> _Aim of the exercise_:
All lines holding the word "VerticalErrorValue" in the listing below need to be copied.

> _Material supplied_:
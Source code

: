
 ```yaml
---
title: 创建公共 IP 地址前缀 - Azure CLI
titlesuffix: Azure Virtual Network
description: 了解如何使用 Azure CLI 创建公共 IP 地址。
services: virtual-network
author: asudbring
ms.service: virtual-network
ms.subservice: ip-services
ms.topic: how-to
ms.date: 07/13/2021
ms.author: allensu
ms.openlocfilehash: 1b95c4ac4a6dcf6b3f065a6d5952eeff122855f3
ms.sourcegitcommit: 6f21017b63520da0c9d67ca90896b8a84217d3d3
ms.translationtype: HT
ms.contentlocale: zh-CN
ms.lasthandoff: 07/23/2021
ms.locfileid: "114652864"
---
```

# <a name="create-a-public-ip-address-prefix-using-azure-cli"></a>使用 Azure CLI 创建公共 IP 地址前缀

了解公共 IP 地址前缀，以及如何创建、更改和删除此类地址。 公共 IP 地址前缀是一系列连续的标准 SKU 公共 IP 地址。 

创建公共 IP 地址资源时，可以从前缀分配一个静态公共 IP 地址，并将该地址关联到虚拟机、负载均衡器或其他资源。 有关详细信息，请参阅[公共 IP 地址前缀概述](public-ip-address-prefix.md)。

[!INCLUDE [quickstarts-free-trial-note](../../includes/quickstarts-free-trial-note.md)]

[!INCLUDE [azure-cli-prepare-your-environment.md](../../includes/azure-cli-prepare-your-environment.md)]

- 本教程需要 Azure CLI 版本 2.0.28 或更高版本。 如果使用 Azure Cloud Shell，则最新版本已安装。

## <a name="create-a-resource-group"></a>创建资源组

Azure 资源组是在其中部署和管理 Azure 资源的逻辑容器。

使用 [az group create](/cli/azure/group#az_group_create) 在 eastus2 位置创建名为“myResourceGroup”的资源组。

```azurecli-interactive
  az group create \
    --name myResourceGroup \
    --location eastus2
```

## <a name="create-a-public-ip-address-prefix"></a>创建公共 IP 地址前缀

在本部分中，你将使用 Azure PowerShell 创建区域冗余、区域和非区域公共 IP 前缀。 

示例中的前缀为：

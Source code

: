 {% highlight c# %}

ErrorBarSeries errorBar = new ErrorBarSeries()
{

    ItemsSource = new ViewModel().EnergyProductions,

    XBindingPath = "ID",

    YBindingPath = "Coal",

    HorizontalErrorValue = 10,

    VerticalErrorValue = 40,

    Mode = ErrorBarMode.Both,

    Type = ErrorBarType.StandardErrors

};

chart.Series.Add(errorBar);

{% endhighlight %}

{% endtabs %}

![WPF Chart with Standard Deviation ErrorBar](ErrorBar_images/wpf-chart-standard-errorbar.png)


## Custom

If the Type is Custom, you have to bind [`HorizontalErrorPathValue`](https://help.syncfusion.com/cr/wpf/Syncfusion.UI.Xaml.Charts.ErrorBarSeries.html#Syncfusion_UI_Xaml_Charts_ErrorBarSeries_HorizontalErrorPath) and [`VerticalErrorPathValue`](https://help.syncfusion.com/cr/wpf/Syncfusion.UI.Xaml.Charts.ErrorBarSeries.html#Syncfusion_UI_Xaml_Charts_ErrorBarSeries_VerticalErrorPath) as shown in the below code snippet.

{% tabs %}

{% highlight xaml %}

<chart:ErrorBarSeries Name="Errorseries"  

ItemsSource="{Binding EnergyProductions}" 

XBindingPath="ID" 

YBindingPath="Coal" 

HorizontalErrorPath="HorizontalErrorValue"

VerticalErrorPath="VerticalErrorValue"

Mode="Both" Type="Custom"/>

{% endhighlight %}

> _Output for this exercise_:
    VerticalErrorValue = 40,
VerticalErrorPath="VerticalErrorValue"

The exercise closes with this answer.